Task brief:
Your response should contain every line from the data below that holds the string "random".

*** Data for analysis Section Begins ***

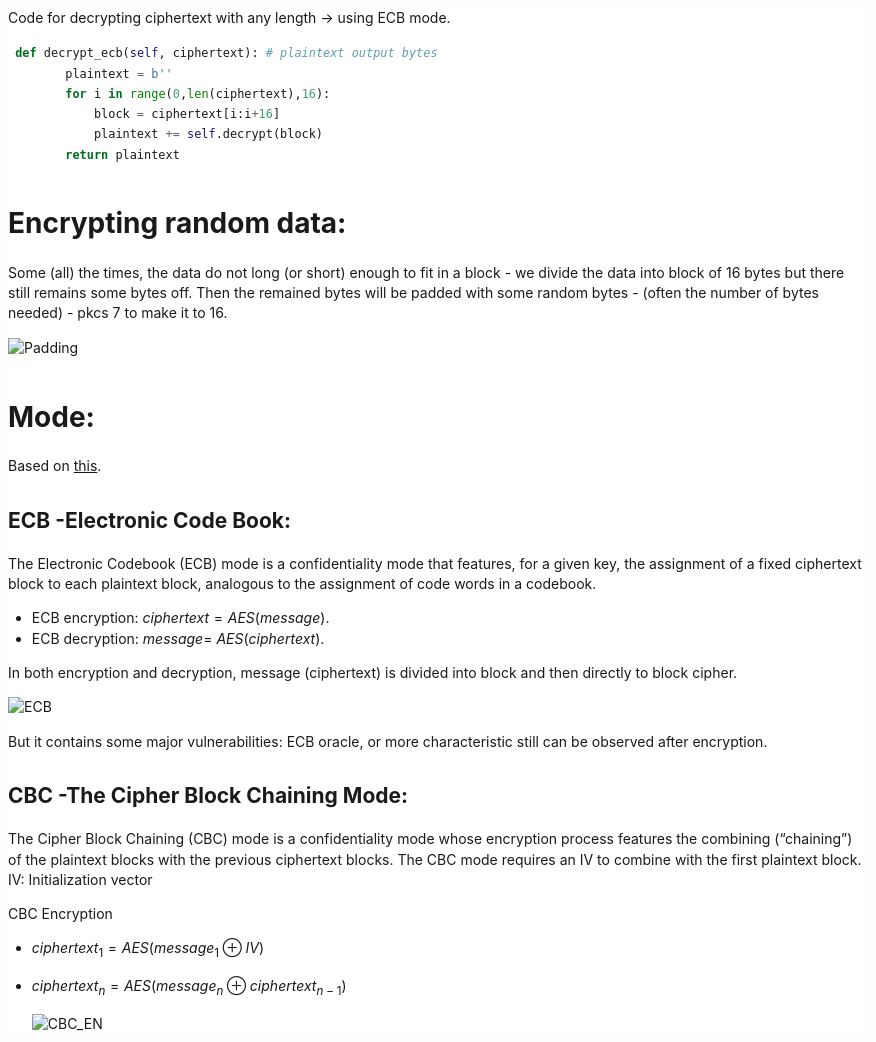 Code for decrypting ciphertext with any length → using ECB mode.

```python
 def decrypt_ecb(self, ciphertext): # plaintext output bytes
        plaintext = b''
        for i in range(0,len(ciphertext),16):
            block = ciphertext[i:i+16]
            plaintext += self.decrypt(block)
        return plaintext
```

# **Encrypting random data:**

Some (all) the times, the data do not long (or short) enough to fit in a block - we divide the data into block of 16 bytes but there still remains some bytes off. Then the remained bytes will be padded with some random bytes - (often the number of bytes needed) - pkcs 7 to make it to 16.

![Padding](Padding.png)

# Mode:

Based on [this](https://csrc.nist.gov/Projects/block-cipher-techniques/BCM).

## ECB -**Electronic Code Book:**

The Electronic Codebook (ECB) mode is a confidentiality mode that features, for a given key,
the assignment of a fixed ciphertext block to each plaintext block, analogous to the assignment of
code words in a codebook.

- ECB encryption:  $ciphertext = AES(message)$.
- ECB decryption:  $message =$ $AES(ciphertext)$.

In both encryption and decryption, message (ciphertext) is divided into block and then directly to block cipher. 

![ECB](ECB.png)

But it contains some major vulnerabilities: ECB oracle, or more characteristic still can be observed after encryption.

## CBC -The Cipher Block Chaining Mode:

The Cipher Block Chaining (CBC) mode is a confidentiality mode whose encryption process
features the combining (“chaining”) of the plaintext blocks with the previous ciphertext blocks.
The CBC mode requires an IV to combine with the first plaintext block. IV: Initialization vector

CBC Encryption

- $ciphertext_1 = AES(message_1 \oplus IV)$
- $ciphertext_n = AES(message_n \oplus ciphertext_{n-1})$
    
    ![CBC_EN](CBC_EN.png)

*** Data for analysis Section Ends ***

Completed task:
# **Encrypting random data:**
Some (all) the times, the data do not long (or short) enough to fit in a block - we divide the data into block of 16 bytes but there still remains some bytes off. Then the remained bytes will be padded with some random bytes - (often the number of bytes needed) - pkcs 7 to make it to 16.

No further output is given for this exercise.